Background: Delayed severe immune hemolysis due to donor-derived passenger lymphocytes is observed in minor and/or bidirectional ABO-mismatched transplants, especially after reduced-intensity conditioning (RIC). The incidence is reported in up to 30 percent of patients and can result in multiorgan failure (MOF) and death.
Study design and methods: A first group of 32 patients (historical control) underwent RIC followed by allogeneic hematopoietic peripheral blood progenitor cell transplantation at our institution. In 5 of 10 patients with a minor and/or bidirectional ABO-mismatched graft, severe immune hemolysis was observed, leading to death in 3 of them. Therefore, we initiated a protocol with prophylactic red blood cell (RBC) exchange in minor and/or bidirectional ABO mismatch of a second group of patients (study group) and investigated the incidence of hemolysis, transplant-related mortality (TRM), and overall survival (OS) and compared these data with the historical control group. Twenty-two of 80 patients in the study group had a minor and/or bidirectional ABO-mismatched donor.

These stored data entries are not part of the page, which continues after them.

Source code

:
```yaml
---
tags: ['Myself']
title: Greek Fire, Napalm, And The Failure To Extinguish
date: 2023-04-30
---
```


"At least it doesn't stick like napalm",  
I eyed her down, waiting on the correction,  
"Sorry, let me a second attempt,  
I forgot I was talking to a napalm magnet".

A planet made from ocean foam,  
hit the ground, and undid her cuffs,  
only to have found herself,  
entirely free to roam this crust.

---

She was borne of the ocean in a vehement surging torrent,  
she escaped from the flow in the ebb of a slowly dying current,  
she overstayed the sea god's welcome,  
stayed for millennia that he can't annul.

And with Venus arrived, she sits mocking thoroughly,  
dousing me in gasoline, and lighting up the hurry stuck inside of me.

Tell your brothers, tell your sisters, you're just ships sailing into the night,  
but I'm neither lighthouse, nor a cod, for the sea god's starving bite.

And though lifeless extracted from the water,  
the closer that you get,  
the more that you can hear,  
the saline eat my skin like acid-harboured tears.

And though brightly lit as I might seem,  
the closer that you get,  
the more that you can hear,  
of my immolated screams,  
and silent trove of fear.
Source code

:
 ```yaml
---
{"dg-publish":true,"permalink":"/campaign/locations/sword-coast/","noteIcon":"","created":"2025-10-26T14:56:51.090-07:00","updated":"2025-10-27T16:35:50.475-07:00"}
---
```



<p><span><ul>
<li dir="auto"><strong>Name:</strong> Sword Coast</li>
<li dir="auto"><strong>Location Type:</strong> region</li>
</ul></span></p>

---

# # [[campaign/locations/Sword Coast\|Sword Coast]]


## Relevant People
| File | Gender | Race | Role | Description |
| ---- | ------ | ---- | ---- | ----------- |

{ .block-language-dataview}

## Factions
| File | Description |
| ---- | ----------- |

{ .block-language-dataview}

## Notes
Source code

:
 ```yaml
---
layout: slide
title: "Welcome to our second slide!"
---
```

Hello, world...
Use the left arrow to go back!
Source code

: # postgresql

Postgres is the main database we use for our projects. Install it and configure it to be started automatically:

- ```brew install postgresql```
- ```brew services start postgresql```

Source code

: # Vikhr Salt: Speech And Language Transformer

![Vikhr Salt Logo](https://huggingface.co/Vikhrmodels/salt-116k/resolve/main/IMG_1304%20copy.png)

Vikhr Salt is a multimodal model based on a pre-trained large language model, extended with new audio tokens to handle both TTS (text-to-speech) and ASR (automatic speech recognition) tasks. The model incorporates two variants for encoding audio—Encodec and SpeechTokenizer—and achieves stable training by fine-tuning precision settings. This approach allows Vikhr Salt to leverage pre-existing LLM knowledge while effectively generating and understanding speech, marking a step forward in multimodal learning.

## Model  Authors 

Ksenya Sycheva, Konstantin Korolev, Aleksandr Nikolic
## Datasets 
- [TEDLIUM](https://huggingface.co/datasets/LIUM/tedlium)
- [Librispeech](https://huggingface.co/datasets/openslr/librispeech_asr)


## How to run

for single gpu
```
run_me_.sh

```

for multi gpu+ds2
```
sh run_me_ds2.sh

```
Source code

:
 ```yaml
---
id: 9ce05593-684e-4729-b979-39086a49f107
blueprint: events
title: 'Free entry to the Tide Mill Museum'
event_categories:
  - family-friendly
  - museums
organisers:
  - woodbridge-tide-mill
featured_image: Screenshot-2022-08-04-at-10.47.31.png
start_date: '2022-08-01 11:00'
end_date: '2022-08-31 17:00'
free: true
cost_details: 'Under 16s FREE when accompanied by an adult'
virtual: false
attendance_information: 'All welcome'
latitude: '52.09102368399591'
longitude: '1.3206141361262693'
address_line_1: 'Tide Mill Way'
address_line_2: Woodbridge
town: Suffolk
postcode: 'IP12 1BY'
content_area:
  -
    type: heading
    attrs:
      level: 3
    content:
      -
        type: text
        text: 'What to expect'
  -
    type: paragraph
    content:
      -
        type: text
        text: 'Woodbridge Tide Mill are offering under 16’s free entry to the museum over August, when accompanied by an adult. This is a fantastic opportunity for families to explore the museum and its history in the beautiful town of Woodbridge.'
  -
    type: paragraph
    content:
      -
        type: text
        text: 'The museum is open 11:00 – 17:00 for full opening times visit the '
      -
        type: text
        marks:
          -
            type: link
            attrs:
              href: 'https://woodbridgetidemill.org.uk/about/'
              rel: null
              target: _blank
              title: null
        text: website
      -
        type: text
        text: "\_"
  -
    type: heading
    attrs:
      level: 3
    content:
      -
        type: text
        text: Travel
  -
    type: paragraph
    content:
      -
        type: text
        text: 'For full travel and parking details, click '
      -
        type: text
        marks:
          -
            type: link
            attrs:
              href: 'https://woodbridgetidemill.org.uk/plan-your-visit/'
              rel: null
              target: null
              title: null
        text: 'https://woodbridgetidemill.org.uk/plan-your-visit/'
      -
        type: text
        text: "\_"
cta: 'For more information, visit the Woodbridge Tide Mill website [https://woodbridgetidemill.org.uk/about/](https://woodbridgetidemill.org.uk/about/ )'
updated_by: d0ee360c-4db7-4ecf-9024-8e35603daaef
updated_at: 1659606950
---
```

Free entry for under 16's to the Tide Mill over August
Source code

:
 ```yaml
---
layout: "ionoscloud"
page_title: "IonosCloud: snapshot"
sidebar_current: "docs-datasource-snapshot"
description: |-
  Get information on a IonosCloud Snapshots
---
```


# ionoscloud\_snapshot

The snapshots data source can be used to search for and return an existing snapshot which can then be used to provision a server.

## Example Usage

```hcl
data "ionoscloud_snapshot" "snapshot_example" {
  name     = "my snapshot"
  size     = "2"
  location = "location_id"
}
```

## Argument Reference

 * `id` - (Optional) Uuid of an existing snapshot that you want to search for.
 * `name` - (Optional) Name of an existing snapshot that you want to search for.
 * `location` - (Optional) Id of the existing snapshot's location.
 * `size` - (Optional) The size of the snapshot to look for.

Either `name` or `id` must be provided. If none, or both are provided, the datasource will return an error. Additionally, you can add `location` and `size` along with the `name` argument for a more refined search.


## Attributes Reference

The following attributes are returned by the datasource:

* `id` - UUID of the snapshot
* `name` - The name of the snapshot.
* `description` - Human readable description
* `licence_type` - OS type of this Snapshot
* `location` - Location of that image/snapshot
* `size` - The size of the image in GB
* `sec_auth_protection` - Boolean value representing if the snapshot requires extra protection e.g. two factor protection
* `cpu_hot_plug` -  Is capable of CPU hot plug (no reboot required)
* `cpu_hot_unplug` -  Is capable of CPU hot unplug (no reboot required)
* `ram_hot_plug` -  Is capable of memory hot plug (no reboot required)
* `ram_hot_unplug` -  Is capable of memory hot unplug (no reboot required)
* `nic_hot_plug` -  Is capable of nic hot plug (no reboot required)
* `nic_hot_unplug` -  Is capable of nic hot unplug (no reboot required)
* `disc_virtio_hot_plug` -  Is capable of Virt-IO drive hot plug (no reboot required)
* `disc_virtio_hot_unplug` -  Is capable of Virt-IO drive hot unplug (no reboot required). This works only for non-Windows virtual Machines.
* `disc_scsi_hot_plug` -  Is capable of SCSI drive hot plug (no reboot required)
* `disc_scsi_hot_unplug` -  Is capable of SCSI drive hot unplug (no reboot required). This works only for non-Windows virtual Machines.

Results: In 20 patients, a prophylactic RBC exchange was performed. Three patients showed mild to moderate citrate reactions, and in 1 patient the procedure had to be stopped because of hypotension. Eighteen of 20 patients engrafted uneventfully, 1 patient rejected his graft, and another 1 showed signs of mild hemolysis. In the minor and/or bidirectional ABO-mismatched setting patients in the study group had a lower risk for TRM at 1 year compared to patients in the historical control group (16% vs. 53%, p < 0.05) and a better 1-year OS (65% vs. 40%, p < 0.05).
Conclusion: RBC exchange is a safe procedure, reducing the incidence of delayed severe immune hemolysis and thus the risk of TRM in minor and/or bidirectional ABO-mismatched cases.